Article Review – MRO sourcing goes global – Purchasing

Maintenance Repair and Operations

Identification of Spend Types in Purchasing

Spending is one way in which an organization can incur more cost than was initially intended or projected. In this regard, most companies focuses on identifying all hidden cost that may aggravate spending in the long run. An organization can improve in identifying different type of spending by classifying them and defining the kind of goods or services in which each one of the identified type of spending can be found. For instance, they can be classified as direct and indirect spending involves purchases of services and goods which are directly integrated into a manufactured product. Indirect spend can be used to define services and goods that are not directly integrated into the manufactured product. With this, the company can then develop analytic component of comprehending data and making classification, spend evaluation and identification. Another way to identify spending is by sending strategic sourcing skilled personnel into the market to do the evaluation as well as working closely with suppliers in assessing spending (Varghese, 2014).

Identifying Suppliers with Capabilities for Global Business

Global suppliers normally contain a high level of reliability and efficiency and thus, they can be of great importance when identified by an organization which embraces quality and reliability. One way an organization should consider employing to identify if a supplier is global or not is by evaluating the consolidating source and aggregating source of supply. Assessment of the suppliers manufacturing standards and their level of quality can also direct one on whether a supplier targets a local market or an international market which is more competitive and that is more attentive to the product quality.  Another way is by conducting an intensive risk assessment to establish if a supplier can manage to settle the needs of a company. An organization can also identify global suppliers by identifying their distributors. A company with various local distributors in different parts or with one distributor in all corners of the world qualifies to be a global distributor (Avery, 2009).

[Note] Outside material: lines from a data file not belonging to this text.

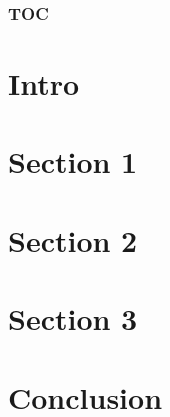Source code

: \documentclass{beamer}
\begin{document}
\begin{frame}
\frametitle{TOC}
\tableofcontents
\end{frame}

\section*{Intro}
\begin{frame}
\end{frame}

\section{Section 1}
\begin{frame}
\end{frame}

\section{Section 2}
\begin{frame}
\end{frame}

\section{Section 3}
\begin{frame}
\end{frame}

\section*{Conclusion}
\begin{frame}
\end{frame}
\end{document}
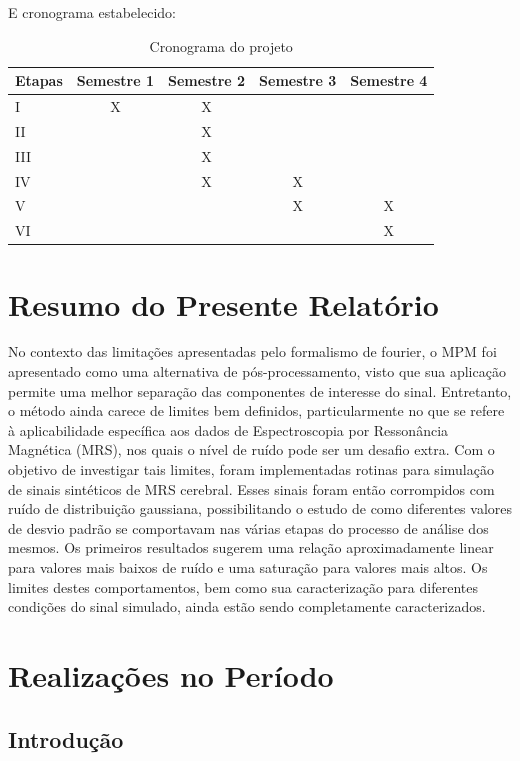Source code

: \documentclass[12pt]{article}
\begin{document}
E cronograma estabelecido:

\begin{table}[H] 
    \centering
    \begin{tabular}{|l|c|c|c|c|}
    \hline
    Etapas & Semestre 1 & Semestre 2 & Semestre 3 & Semestre 4 \\
    \hline
    I & X & X & & \\
    \hline
    II &  & X & & \\
    \hline
    III & & X & & \\
    \hline
    IV & & X & X &\\
    \hline
    V & & & X & X\\
    \hline
    VI & & & & X \\
    \hline
    \end{tabular}
    \caption{Cronograma do projeto}
    \label{table:2}
\end{table}

\section{Resumo do Presente Relatório}
No contexto das limitações apresentadas pelo formalismo de fourier, o MPM foi apresentado como uma 
alternativa de pós-processamento, visto que sua aplicação permite uma melhor separação das componentes 
de interesse do sinal.  Entretanto, o método ainda carece de limites bem definidos, particularmente no 
que se refere à aplicabilidade específica aos dados de Espectroscopia por Ressonância Magnética (MRS), 
nos quais o nível de ruído pode ser um desafio extra. Com o objetivo de investigar tais limites, foram 
implementadas rotinas para simulação de sinais sintéticos de MRS cerebral. Esses sinais foram então 
corrompidos com ruído de distribuição gaussiana, possibilitando o estudo de como diferentes valores de 
desvio padrão se comportavam nas várias etapas do processo de análise dos mesmos. Os primeiros resultados 
sugerem uma relação aproximadamente linear para valores mais baixos de ruído e uma saturação para valores 
mais altos. Os limites destes comportamentos, bem como sua caracterização para diferentes condições do sinal 
simulado, ainda estão sendo completamente caracterizados.


\section{Realizações no Período}
\subsection{Introdução}
\end{document}
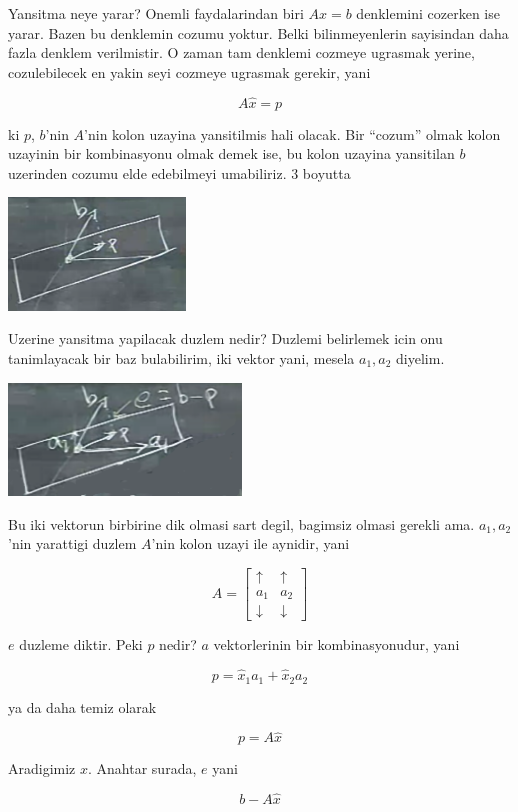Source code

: \documentclass[12pt,fleqn]{article}\usepackage{../common}
\begin{document}
Yansitma neye yarar? Onemli faydalarindan biri $Ax = b$ denklemini cozerken
ise yarar. Bazen bu denklemin cozumu yoktur. Belki bilinmeyenlerin sayisindan
daha fazla denklem verilmistir. O zaman tam denklemi cozmeye ugrasmak
yerine, cozulebilecek en yakin seyi cozmeye ugrasmak gerekir, yani 

\[ A\hat{x} = p \]

ki $p$, $b$'nin $A$'nin kolon uzayina yansitilmis hali olacak. Bir
``cozum'' olmak kolon uzayinin bir kombinasyonu olmak demek ise, bu kolon
uzayina yansitilan $b$ uzerinden cozumu elde edebilmeyi umabiliriz. 3
boyutta

\includegraphics[height=3cm]{15_4.png}

Uzerine yansitma yapilacak duzlem nedir? Duzlemi belirlemek icin onu
tanimlayacak bir baz bulabilirim, iki vektor yani, mesela $a_1,a_2$
diyelim. 

\includegraphics[height=3cm]{15_5.png}

Bu iki vektorun birbirine dik olmasi sart degil, bagimsiz olmasi gerekli
ama. $a_1,a_2$'nin yarattigi duzlem $A$'nin kolon uzayi ile aynidir, yani

\[ A = 
\left[\begin{array}{rr}
\uparrow &  \uparrow \\
a_1 &   a_2 \\
\downarrow &  \downarrow 
\end{array}\right]
 \]

$e$ duzleme diktir. Peki $p$ nedir? $a$ vektorlerinin bir kombinasyonudur, yani

\[ p = \hat{x}_1a_1 + \hat{x}_2a_2 \]

ya da daha temiz olarak

\[ p = A\hat{x} \]

Aradigimiz $\hat{x}$. Anahtar surada, $e$ yani 

\[  b - A\hat{x}\]
\end{document}
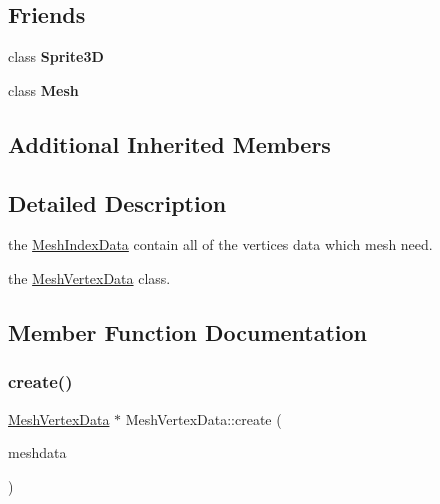 \subsection*{Friends}
\begin{DoxyCompactItemize}
\item 
\mbox{\label{classMeshVertexData_af6c4966aafabcc15b700aea1c2e12528}} 
class {\bfseries Sprite3D}
\item 
\mbox{\label{classMeshVertexData_ac9b3996998332cf8a503b4fbcaa6b200}} 
class {\bfseries Mesh}
\end{DoxyCompactItemize}
\subsection*{Additional Inherited Members}


\subsection{Detailed Description}
the \hyperlink{classMeshIndexData}{Mesh\+Index\+Data} contain all of the vertices data which mesh need. 

the \hyperlink{classMeshVertexData}{Mesh\+Vertex\+Data} class. 

\subsection{Member Function Documentation}
\mbox{\label{classMeshVertexData_a652f988804e74dd1af705ffc24147ea0}} 
\subsubsection{\texorpdfstring{create()}{create()}\hspace{0.1cm}{\footnotesize\ttfamily [1/2]}}
{\footnotesize\ttfamily \hyperlink{classMeshVertexData}{Mesh\+Vertex\+Data} $\ast$ Mesh\+Vertex\+Data\+::create (\begin{DoxyParamCaption}\item[{const \hyperlink{structMeshData}{Mesh\+Data} \&}]{meshdata }\end{DoxyParamCaption})\hspace{0.3cm}{\ttfamily [static]}}

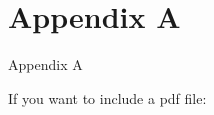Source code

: \documentclass{Configuration_Files/PoliMi3i_thesis}
\begin{document}
\mainmatter %


















\cleardoublepage
{} %
\chapter*{Appendix A}
\label{chapter:Appendix A}
Appendix A

If you want to include a pdf file:
%


\cleardoublepage

%
\end{document}
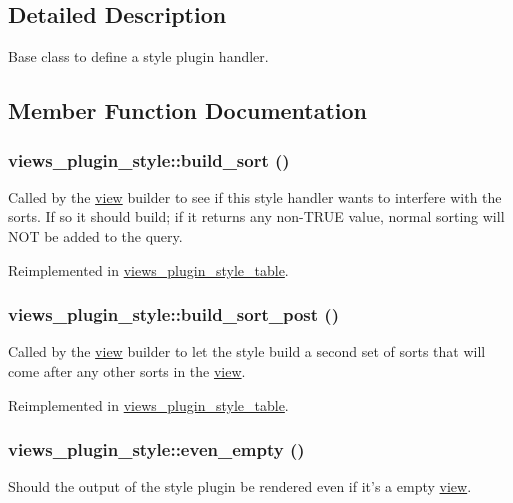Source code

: \subsection{Detailed Description}
Base class to define a style plugin handler. 

\subsection{Member Function Documentation}
\hypertarget{classviews__plugin__style_a13b4b43f813fde038a199d2ec26fc76e}{
\subsubsection[{build\_\-sort}]{\setlength{\rightskip}{0pt plus 5cm}views\_\-plugin\_\-style::build\_\-sort ()}}
\label{classviews__plugin__style_a13b4b43f813fde038a199d2ec26fc76e}
Called by the \hyperlink{classview}{view} builder to see if this style handler wants to interfere with the sorts. If so it should build; if it returns any non-\/TRUE value, normal sorting will NOT be added to the query. 

Reimplemented in \hyperlink{classviews__plugin__style__table_a3bc31ba52d980f899307aee2d74bef58}{views\_\-plugin\_\-style\_\-table}.\hypertarget{classviews__plugin__style_af59de962f895ccd0b3adf960b908e0bd}{
\subsubsection[{build\_\-sort\_\-post}]{\setlength{\rightskip}{0pt plus 5cm}views\_\-plugin\_\-style::build\_\-sort\_\-post ()}}
\label{classviews__plugin__style_af59de962f895ccd0b3adf960b908e0bd}
Called by the \hyperlink{classview}{view} builder to let the style build a second set of sorts that will come after any other sorts in the \hyperlink{classview}{view}. 

Reimplemented in \hyperlink{classviews__plugin__style__table_a00d9e14ac7f545d47a43af3f9d186382}{views\_\-plugin\_\-style\_\-table}.\hypertarget{classviews__plugin__style_af9009e2a5f50ea90d9f02adeba4b711c}{
\subsubsection[{even\_\-empty}]{\setlength{\rightskip}{0pt plus 5cm}views\_\-plugin\_\-style::even\_\-empty ()}}
\label{classviews__plugin__style_af9009e2a5f50ea90d9f02adeba4b711c}
Should the output of the style plugin be rendered even if it's a empty \hyperlink{classview}{view}. 

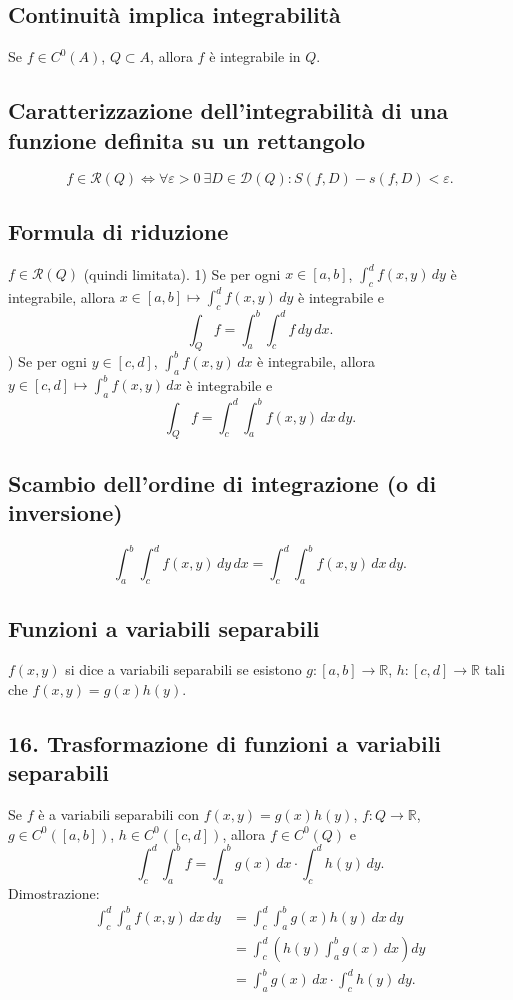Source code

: \documentclass[11pt,a4paper]{article}
\newcommand{\R}{\mathbb R}\newcommand{\N}{\mathbb N}\newcommand{\pagina}[1]{\clearpage}
\begin{document}
\subsection*{Continuità implica integrabilità}
Se $f\in C^0(A)$, $Q\subset A$, allora $f$ è integrabile in $Q$.
\subsection*{Caratterizzazione dell'integrabilità di una funzione definita su un rettangolo}
\[f\in\mathcal R(Q)\iff\forall\varepsilon>0\ \exists D\in\mathcal D(Q):S(f,D)-s(f,D)<\varepsilon.\]
\subsection*{Formula di riduzione}
$f\in\mathcal R(Q)$ (quindi limitata).
1) Se per ogni $x\in[a,b]$, $\int_c^d f(x,y)\,dy$ è integrabile, allora $x\in[a,b]\mapsto\int_c^d f(x,y)\,dy$ è integrabile e
\[\int_Qf=\int_a^b\int_c^d f\,dy\,dx.\]
\pagina{37}
2) Se per ogni $y\in[c,d]$, $\int_a^b f(x,y)\,dx$ è integrabile, allora $y\in[c,d]\mapsto\int_a^b f(x,y)\,dx$ è integrabile e
\[\int_Qf=\int_c^d\int_a^b f(x,y)\,dx\,dy.\]
\subsection*{Scambio dell'ordine di integrazione (o di inversione)}
\[\int_a^b\int_c^d f(x,y)\,dy\,dx=\int_c^d\int_a^b f(x,y)\,dx\,dy.\]
\subsection*{Funzioni a variabili separabili}
$f(x,y)$ si dice a variabili separabili se esistono $g:[a,b]\to\R$, $h:[c,d]\to\R$ tali che $f(x,y)=g(x)h(y)$.
\subsection*{16. Trasformazione di funzioni a variabili separabili}
Se $f$ è a variabili separabili con $f(x,y)=g(x)h(y)$, $f:Q\to\R$, $g\in C^0([a,b])$, $h\in C^0([c,d])$, allora $f\in C^0(Q)$ e
\[\int_c^d\int_a^b f=\int_a^b g(x)\,dx\cdot\int_c^d h(y)\,dy.\]
Dimostrazione:
\begin{align*}
\int_c^d\int_a^b f(x,y)\,dx\,dy&=\int_c^d\int_a^b g(x)h(y)\,dx\,dy\\
&=\int_c^d\left(h(y)\int_a^b g(x)\,dx\right)dy\\
&=\int_a^b g(x)\,dx\cdot\int_c^d h(y)\,dy.
\end{align*}
\pagina{38}
\end{document}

Strategy of Integrated Supply Approach with Distributors

The best way for a company to enhance supply of goods and services around the word is by use of distributors. This involves both international distributors and local distributors. To enhance distribution, a company should first focus on an international distributor with branches in different parts of the world. This way, a company can manage to work with one distributor who will be supplying their products or services in different parts of the world without much hassle for the company. If a company fails to get an international distributor, a company should consider using a well known local distributor. In both cases an integrated business model which allows a good working strategy between the distributor and the company should be enhanced (Avery, 2009).

Processes to Track Performance of Suppliers Including Cost of Ownership and Outsourcing

There are various techniques employed to meet the performance analysis of a supplier in a global supply chain. One of these techniques is by use of report card where performance is evaluated based on the suppliers’ ability to meet cost, technology used in the entire supply chain, delivery, availability of their products, product’s quality on delivery as well as responsiveness goals. Another strategy that can be employed is by use of informal process that contains daily feedback. An equivalent formal system can also be integrated as a part of supplier relationship management (SRM) programs. Other formal techniques are employed which works to ensure that there is continuous improvement of a product to ensure sustainable internal client satisfaction and competitive advantage. Other means that can be used to evaluate the supplier quality include processing, sorting, rework and scrap cost because of poor quality, processing costs and MRB inventory because of inspection failure, line shut down as a result of poor quality. Others include recall expenses, warranty expenses, employing equipment that is rework capacity constraint due to poor quality (Terfehr, 2009).